Oil prices surge to three-week high as US-Iran talks falter
Brent crude climbed to just under $108 a barrel after President Trump cancelled a trip by his envoys to Pakistan for ceasefire discussions, though Iran has submitted a new proposal to reopen the Strait of Hormuz.
Apr 27th 2026 · United States
Oil prices have climbed to a three-week high, with benchmark Brent crude surging approximately 2 percent to just under $108 a barrel on Monday as peace talks between the United States and Iran faltered. The price increase, returning crude to levels not seen since before initial negotiations began in early April, follows President Donald Trump's decision to cancel a planned trip to Pakistan by his envoys Steve Witkoff and Jared Kushner for ceasefire discussions.
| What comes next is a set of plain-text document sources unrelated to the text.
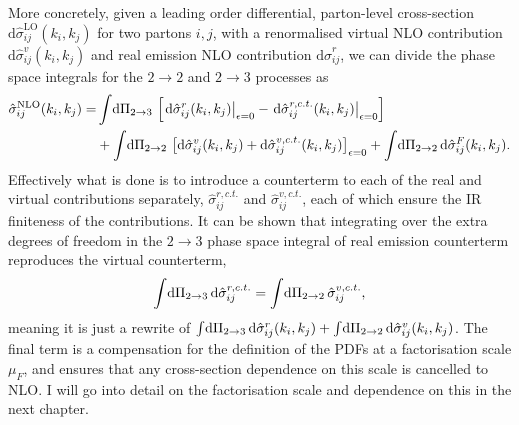 \documentclass[../main.tex]{subfiles}
\begin{document}
More concretely, given a leading order differential, parton-level cross-section \(\mathrm{d}\hat\sigma_{ij}^\text{LO}(k_i, k_j)\) for two partons \(i,j\), with a renormalised virtual NLO contribution \(\mathrm{d}\hat\sigma_{ij}^v(k_i, k_j)\) and real emission NLO contribution \(\mathrm{d}\hat\sigma_{ij}^r\), we can divide the phase space integrals for the \(2 \to 2\) and \(2 \to 3\) processes as
\begin{align}
  \nonumber
  \hat\sigma_{ij}^\text{NLO}(k_i, k_j) = & \int \!\mathrm{d}\Pi_{2\to 3}\, \left[\left.\mathrm{d}\hat\sigma_{ij}^r(k_i,k_j)\right|_{\epsilon=0} - \left.\mathrm{d}\hat\sigma_{ij}^{r, c.t.}(k_i,k_j)\right|_{{\epsilon=0}}\right]                                         \\
                                         & + \int \!\mathrm{d}\Pi_{2\to 2}\, \left[\mathrm{d}\hat\sigma_{ij}^v(k_i,k_j) + \mathrm{d}\hat\sigma_{ij}^{v, c.t.}(k_i,k_j)\right]_{\epsilon = 0} + \int \!\mathrm{d}\Pi_{2\to 2}\, \mathrm{d}\hat\sigma_{ij}^{F}(k_i, k_j).
\end{align}
Effectively what is done is to introduce a counterterm to each of the real and virtual contributions separately, \(\hat\sigma_{ij}^{r,c.t.}\) and \(\hat\sigma_{ij}^{v,c.t.}\), each of which ensure the IR finiteness of the contributions.
It can be shown that integrating over the extra degrees of freedom in the \(2 \to 3\) phase space integral of real emission counterterm reproduces the virtual counterterm,
\begin{align}
  \int \!\mathrm{d}\Pi_{2\to 3}\, \mathrm{d}\hat\sigma_{ij}^{r,c.t.} = \int \!\mathrm{d}\Pi_{2 \to 2}\, \hat\sigma_{ij}^{v,c.t.},
\end{align}
meaning it is just a rewrite of \(\int \!\mathrm{d}\Pi_{2 \to 3}\, \mathrm{d}\hat\sigma_{ij}^r(k_i,k_j) + \int \!\mathrm{d}\Pi_{2 \to 2}\, \mathrm{d}\hat\sigma_{ij}^v(k_i,k_j)\).
The final term is a compensation for the definition of the PDFs at a factorisation scale \(\mu_F\), and ensures that any cross-section dependence on this scale is cancelled to NLO\@.
I will go into detail on the factorisation scale and dependence on this in the next chapter.
\end{document}
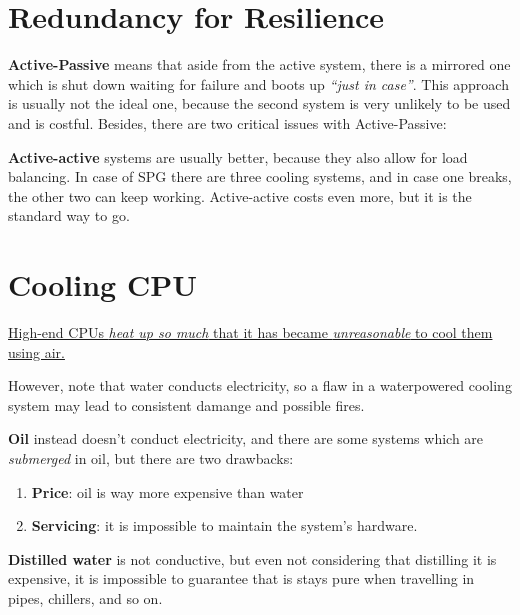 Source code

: \section{Redundancy for Resilience}
\textbf{Active-Passive} means that aside from the active system, there is a mirrored one which is shut down waiting for failure and boots up \textit{``just in case''}.
This approach is usually not the ideal one, because the second system is very unlikely to be used and is costful.
Besides, there are two critical issues with Active-Passive:

\textbf{Active-active} systems are usually better, because they also allow for load balancing. In case of SPG there are three cooling systems, and in case one breaks, the other two can keep working.
Active-active costs even more, but it is the standard way to go.

\section{Cooling CPU}
\begin{center}
   \ul{High-end CPUs \textit{heat up so much} that it has became \textit{unreasonable} to cool them using air.}
\end{center}

However, note that water conducts electricity, so a flaw in a waterpowered cooling system may lead to consistent damange and possible fires.

\textbf{Oil} instead doesn't conduct electricity, and there are some systems which are \textit{submerged} in oil, but there are two drawbacks:
\begin{enumerate}
   \item \textbf{Price}: oil is way more expensive than water
   \item \textbf{Servicing}: it is impossible to maintain the system's hardware.
\end{enumerate}

\textbf{Distilled water} is not conductive, but even not considering that distilling it is expensive, it is impossible to guarantee that is stays pure when travelling in pipes, chillers, and so on.

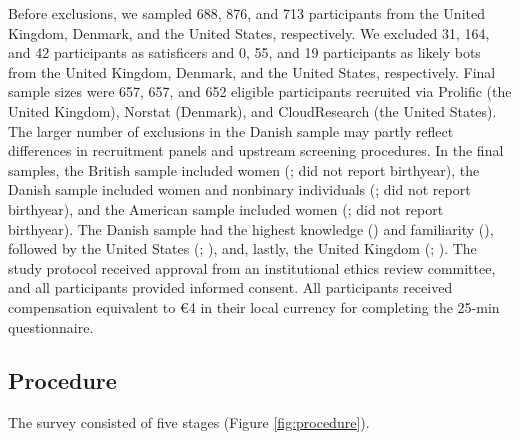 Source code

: Before exclusions, we sampled 688, 876, and 713 participants from the United Kingdom, Denmark, and the United States, respectively. We excluded 31, 164, and 42 participants as satisficers and 0, 55, and 19 participants as likely bots from the United Kingdom, Denmark, and the United States, respectively. Final sample sizes were 657, 657, and 652 eligible participants recruited via Prolific (the United Kingdom), Norstat (Denmark), and CloudResearch (the United States). The larger number of exclusions in the Danish sample may partly reflect differences in recruitment panels and upstream screening procedures. In the final samples, the British sample included  women (;  did not report birthyear), the Danish sample included  women and  nonbinary individuals (;  did not report birthyear), and the American sample included  women (;  did not report birthyear). 
The Danish sample had the highest knowledge () and familiarity (), followed by the United States (; 
), and, lastly, the United Kingdom (; ). The study protocol received approval from an institutional ethics review committee, and all participants provided informed consent. All participants received compensation equivalent to €4 in their local currency for completing the 25-min questionnaire.

\subsection{Procedure}
The survey consisted of five stages (Figure \ref{fig:procedure}).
Trump told Fox News that Iran could contact the United States directly rather than relying on in-person meetings, stating: "If they want, we can talk but we're not sending people. You know, there is a telephone. We have nice, secure lines." Despite the diplomatic setback, there are signs of potential progress. Reports from Axios indicate that Tehran has submitted a new proposal to Washington outlining a path to reopen the strategic Strait of Hormuz, the waterway through which approximately one-fifth of global oil supplies pass, and end the conflict, with nuclear negotiations deferred to a later date. The Strait has remained effectively blocked since a ceasefire was agreed on April 7, despite earlier hopes that commercial tankers could resume passage. Negotiations have stalled because Iran insists it will not engage while the US blockade remains in place, while American officials have expressed uncertainty about who exactly they are negotiating with. The geopolitical uncertainty is creating divergent market reactions. While oil prices have surged and European gas futures have risen, Japan's Nikkei 225 index closed at a record high of 60,537 points, buoyed by hopes that the Iranian proposal could pave the way for a broader peace agreement. Meanwhile, UK estate agent Knight Frank has halved its house price growth forecast for 2025 to 1.5 percent, citing higher mortgage rates and dampened buyer sentiment resulting from the Middle East conflict. Economists at Jefferies maintain that a deal remains the most likely outcome, though they caution that short-term escalation risks persist as patience on both sides appears to be wearing thin.